Tuesday, 24 January 2017: 11:15 AM
Conference Center: Tahoma 5 (Washington State Convention Center )
El Niño has a strong and varied impact on environmental conditions across the Pacific region leading to a range of climate extremes. Such extremes possess the potential to exact a heavy toll on Pacific Island Countries (PICs), especially in relation to population health. This is of utmost concern as PICs are amongst those most vulnerable to variations in climate because of a high burden of ill-health and the limited capacity of health systems to respond and adapt to climate risks as posed by events such as El Niño.
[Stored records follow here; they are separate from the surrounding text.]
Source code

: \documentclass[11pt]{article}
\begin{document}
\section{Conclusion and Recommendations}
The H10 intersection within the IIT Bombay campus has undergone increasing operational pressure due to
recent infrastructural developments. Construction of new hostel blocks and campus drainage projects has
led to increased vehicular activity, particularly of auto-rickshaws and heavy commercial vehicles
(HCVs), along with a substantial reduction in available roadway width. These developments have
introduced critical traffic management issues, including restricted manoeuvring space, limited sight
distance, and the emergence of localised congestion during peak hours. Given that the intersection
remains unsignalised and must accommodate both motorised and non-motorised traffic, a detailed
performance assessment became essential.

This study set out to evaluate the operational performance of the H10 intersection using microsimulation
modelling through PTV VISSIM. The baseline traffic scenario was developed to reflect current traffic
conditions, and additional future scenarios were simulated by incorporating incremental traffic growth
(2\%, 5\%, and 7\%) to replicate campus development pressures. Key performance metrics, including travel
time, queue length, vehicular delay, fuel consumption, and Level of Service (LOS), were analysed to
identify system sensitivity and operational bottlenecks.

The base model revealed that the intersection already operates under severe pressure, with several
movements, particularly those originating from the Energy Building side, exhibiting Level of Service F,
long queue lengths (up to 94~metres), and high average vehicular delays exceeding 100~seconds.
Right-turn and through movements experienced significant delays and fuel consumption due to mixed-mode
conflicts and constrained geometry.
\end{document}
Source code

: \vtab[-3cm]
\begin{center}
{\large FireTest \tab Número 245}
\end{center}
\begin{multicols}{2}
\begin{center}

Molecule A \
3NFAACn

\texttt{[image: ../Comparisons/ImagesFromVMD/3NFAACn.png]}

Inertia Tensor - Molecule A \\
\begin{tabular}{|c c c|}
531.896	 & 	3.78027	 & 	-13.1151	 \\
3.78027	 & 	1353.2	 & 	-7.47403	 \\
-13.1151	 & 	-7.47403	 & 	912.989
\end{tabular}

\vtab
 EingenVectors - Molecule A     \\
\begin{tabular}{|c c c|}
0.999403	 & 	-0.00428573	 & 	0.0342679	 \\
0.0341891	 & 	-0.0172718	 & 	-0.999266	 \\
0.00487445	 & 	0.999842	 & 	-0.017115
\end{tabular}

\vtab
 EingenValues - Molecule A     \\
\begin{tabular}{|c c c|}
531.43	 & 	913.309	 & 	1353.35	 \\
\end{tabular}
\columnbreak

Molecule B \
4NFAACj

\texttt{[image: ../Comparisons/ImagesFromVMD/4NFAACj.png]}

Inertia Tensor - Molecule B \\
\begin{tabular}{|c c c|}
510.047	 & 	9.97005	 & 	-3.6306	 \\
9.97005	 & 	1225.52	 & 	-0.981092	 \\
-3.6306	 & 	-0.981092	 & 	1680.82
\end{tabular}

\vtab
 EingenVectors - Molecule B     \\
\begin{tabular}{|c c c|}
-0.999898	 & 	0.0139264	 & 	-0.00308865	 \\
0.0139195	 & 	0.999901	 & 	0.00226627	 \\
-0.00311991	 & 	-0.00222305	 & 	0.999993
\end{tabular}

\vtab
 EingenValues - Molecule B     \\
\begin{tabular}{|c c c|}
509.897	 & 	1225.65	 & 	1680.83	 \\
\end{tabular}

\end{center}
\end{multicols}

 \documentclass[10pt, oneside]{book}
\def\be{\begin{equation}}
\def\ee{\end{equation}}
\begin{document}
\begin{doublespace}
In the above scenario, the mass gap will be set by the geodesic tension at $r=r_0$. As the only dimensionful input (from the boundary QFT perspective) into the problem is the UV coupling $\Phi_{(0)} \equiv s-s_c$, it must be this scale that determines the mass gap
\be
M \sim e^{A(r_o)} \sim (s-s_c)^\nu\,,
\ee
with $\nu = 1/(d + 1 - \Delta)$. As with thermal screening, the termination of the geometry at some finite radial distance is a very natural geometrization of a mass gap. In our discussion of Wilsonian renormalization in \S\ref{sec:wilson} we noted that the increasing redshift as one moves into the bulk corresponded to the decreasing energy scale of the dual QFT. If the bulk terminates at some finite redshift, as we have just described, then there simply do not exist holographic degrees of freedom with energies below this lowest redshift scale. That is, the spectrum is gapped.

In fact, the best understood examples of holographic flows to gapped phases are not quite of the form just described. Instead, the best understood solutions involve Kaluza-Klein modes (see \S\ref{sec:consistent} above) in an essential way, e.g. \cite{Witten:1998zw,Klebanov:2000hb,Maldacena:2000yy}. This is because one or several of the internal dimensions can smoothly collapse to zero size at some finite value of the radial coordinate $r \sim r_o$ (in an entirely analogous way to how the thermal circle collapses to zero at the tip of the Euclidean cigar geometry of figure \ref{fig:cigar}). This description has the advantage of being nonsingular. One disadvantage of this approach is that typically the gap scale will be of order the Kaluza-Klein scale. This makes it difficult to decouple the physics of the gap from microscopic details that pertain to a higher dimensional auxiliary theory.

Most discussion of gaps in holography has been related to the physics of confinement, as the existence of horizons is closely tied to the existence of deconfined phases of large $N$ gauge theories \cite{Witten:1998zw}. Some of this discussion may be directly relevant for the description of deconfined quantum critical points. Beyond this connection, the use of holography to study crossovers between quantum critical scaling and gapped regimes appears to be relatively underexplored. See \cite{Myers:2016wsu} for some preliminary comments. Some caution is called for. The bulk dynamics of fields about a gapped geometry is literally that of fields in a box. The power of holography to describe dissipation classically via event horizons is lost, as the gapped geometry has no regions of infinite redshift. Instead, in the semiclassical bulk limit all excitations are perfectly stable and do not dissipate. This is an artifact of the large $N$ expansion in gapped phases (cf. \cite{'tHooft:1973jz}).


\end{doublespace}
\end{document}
Given this, the potential impacts of the recent 2015-2016 El Niño on people's health in PICs, as affected by a range of possible diseases (e.g. diarrhoea and dengue fever) could be significant. The overarching aim of this paper therefore is to present the outcome of an exploratory analysis of the health impacts in PICs of the 2015-2016 El Niño event by exploring whether significant anomalies of disease incidence across a number of PICs are related to unequivocal departures of a range of health sensitive climate fields from the “normal” climate state. In doing so, the paper will assess the utility of disease incidence data collected via the Pacific Syndromic Surveillance System (PSSS; weekly data) and the Health Information and Intelligence Platform (HIIP; daily data) for establishing El Niño related health impacts and describe some of the methodological and analytical challenges confronted in assembling an integrated climate and health data set for establishing climate related health impacts.